Niccolo is the Italian form of Nicholas, from Greek roots meaning victory of the people.
Niccolò is the distinctly Florentine incarnation of Nicholas, tracing its lineage to the ancient Greek Nikolaos — a compound of 'nike' (victory) and 'laos' (people), together meaning 'victory of the people.' The name traveled from Byzantium into Latin as Nicolaus, then blossomed across medieval Italy into Niccolò, carrying with it the soft double-consonant musicality that characterizes the Tuscan dialect. The name's two greatest Italian bearers define Western civilization from opposite ends of the humanist tradition.
Niccolò Machiavelli (1469–1527), the Florentine diplomat and philosopher, gave the world 'The Prince,' a treatise on political power so influential that his name became an adjective — Machiavellian.

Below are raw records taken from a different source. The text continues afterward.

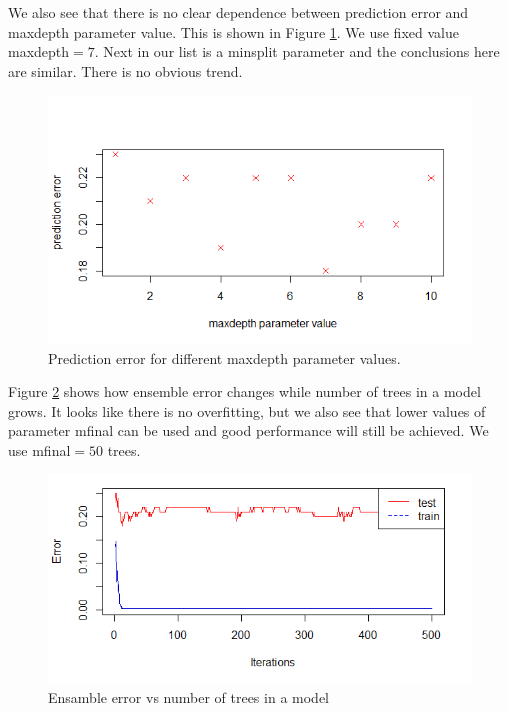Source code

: \documentclass{article}
\begin{document}
 We also see that there is no clear dependence between prediction error and {\selectfont maxdepth} parameter value. This is shown in Figure \ref{fig:maxdepth_parameter_values}. We use fixed value {\selectfont maxdepth$=7$}. Next in our list is a {\selectfont minsplit} parameter and the conclusions here are similar. There is no obvious trend.
 
\begin{figure}[h] %
\includegraphics[scale=0.65]{figs/maxdepth_values}
\centering
\caption{Prediction error for different {\selectfont maxdepth} parameter values.} \label{fig:maxdepth_parameter_values}
\end{figure}

Figure \ref{fig:mfinal_parameter_values} shows how ensemble error changes while number of trees in a model grows. It looks like there is no overfitting, but we also see that lower values of parameter {\selectfont mfinal} can be used and good performance will still be achieved. We use {\selectfont mfinal$=50$} trees.

\begin{figure}[h] %
\includegraphics[scale=0.65]{figs/mfinal_500}
\centering
\caption{Ensamble error vs number of trees in a model} \label{fig:mfinal_parameter_values}
\end{figure} 
\end{document}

A century earlier, the architect Nicola Pisano had already demonstrated the name's artistic range. Then came Niccolò Paganini (1782–1840), the virtuoso violinist whose technique was so extraordinary that audiences genuinely believed he had sold his soul to the Devil.
His 24 Caprices remain among the most demanding works ever written for violin. Niccolò never achieved the broad international currency of its English cousin Nicholas, which gives it a rare quality: it reads as deeply cultured without feeling archaic. In contemporary Italy it remains a respectable classic. Outside Italy, parents drawn to Renaissance history or classical music have reclaimed it as a sophisticated alternative to the more common Nico, letting the full name breathe with all its Florentine weight.